Reviewed by Bev Vincent
Originally published in Cemetery Dance

Readers know her as Isis Claviger, the reputed psychic from Doug Clegg's Harrow novels. However, she was born Iris Catherine Villiers, and spent her formative years at Belerion Hall, a Gothic manor situated on a rocky cliff at the tip of Cornwall in southwest England.

Originally published as a mini-hardcover limited by Cemetery Dance Publications in 2006, this new edition of Isis is profusely illustrated by Glenn Chadbourne, featuring perhaps his most sensitive and delicate work to date.

Iris is the youngest of four Villiers children and the only girl. Her oldest brother, Lewis, is absent and the twins—Spence (cold and cruel) and Harvey (warm and gentle)—attend boarding school during the week. Her British father is perpetually abroad in Burma or India or South Africa, trading in the wars that are the source of the family fortune, and her mother—an American former actress and pianist—spends most of her time cloistered in her rooms, drinking away her sorrows.

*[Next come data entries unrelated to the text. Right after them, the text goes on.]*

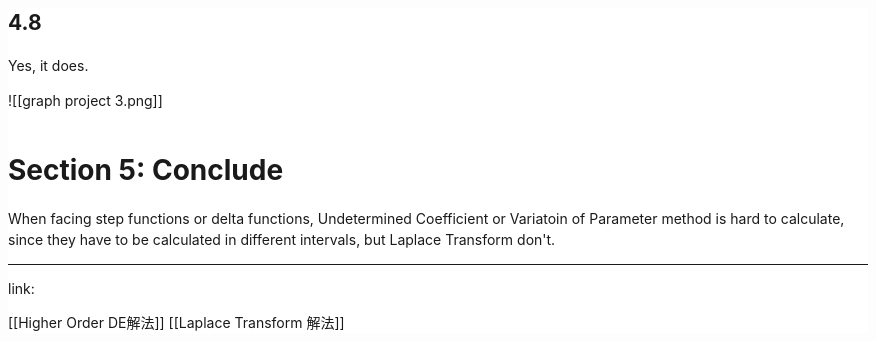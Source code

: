 ## 4.8

Yes, it does.

![[graph project 3.png]]

# Section 5: Conclude

When facing step functions or delta functions, Undetermined Coefficient or Variatoin of Parameter method is hard to calculate, since they have to be calculated in different intervals, but Laplace Transform don't.

---

link:

[[Higher Order DE解法]]
[[Laplace Transform 解法]]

Iris's grandfather, who she dubs the Grey Minister, is imprisoned in Belerion Hall's North Wing, from which he rants and raves his sermons of doom. When Iris discovers his collection of arcane and occult books in the library, the implication is that he isn't suffering from dementia, but rather that he has dabbled in things better left alone—a tacit warning Iris doesn't heed.

Harvey is Iris's only companion. On weekends, they pretend to be the Great Villiers Trapeze Brother-and-Sister Act on the yard swing. They play Isis and Osiris in a fundraiser organized by their mother's Ladies' Club. "If Osiris is dead, why doesn't she just let him be?" Harvey and Spence wonder, but his understands. "Because she loves him. She doesn't want him to be dead."

The first half of the book establishes the mood and foreshadows the calamity to come. The caretaker, Old Marsh, regales Iris with local Celtic legends. He warns against certain behaviors, especially near the Tombs, a subterranean burial chamber housing the remains of generations of Villiers. "What may be said in innocence and ire becomes flesh and blood should it be uttered in such places."

The sense of foreboding builds, fueled by Iris's burgeoning awareness of sex (through pictures of naked women she finds with her grandfather's Bible, and her discovery of Spence's affair with their sour but beautiful governess), but for a while it is unclear that anything supernatural will occur. Then, a tragedy sets the real story in motion, and Isis turns into a story reminiscent of "The Monkey's Paw."

As well as being an origin story of sorts, Isis is about misguided actions taken in the name of love, and the horrifying and devastating consequences when someone challenges the threshold between life and death. What happens to the object of her ill-considered summoning resonates long after the end of this brief, poignant tale.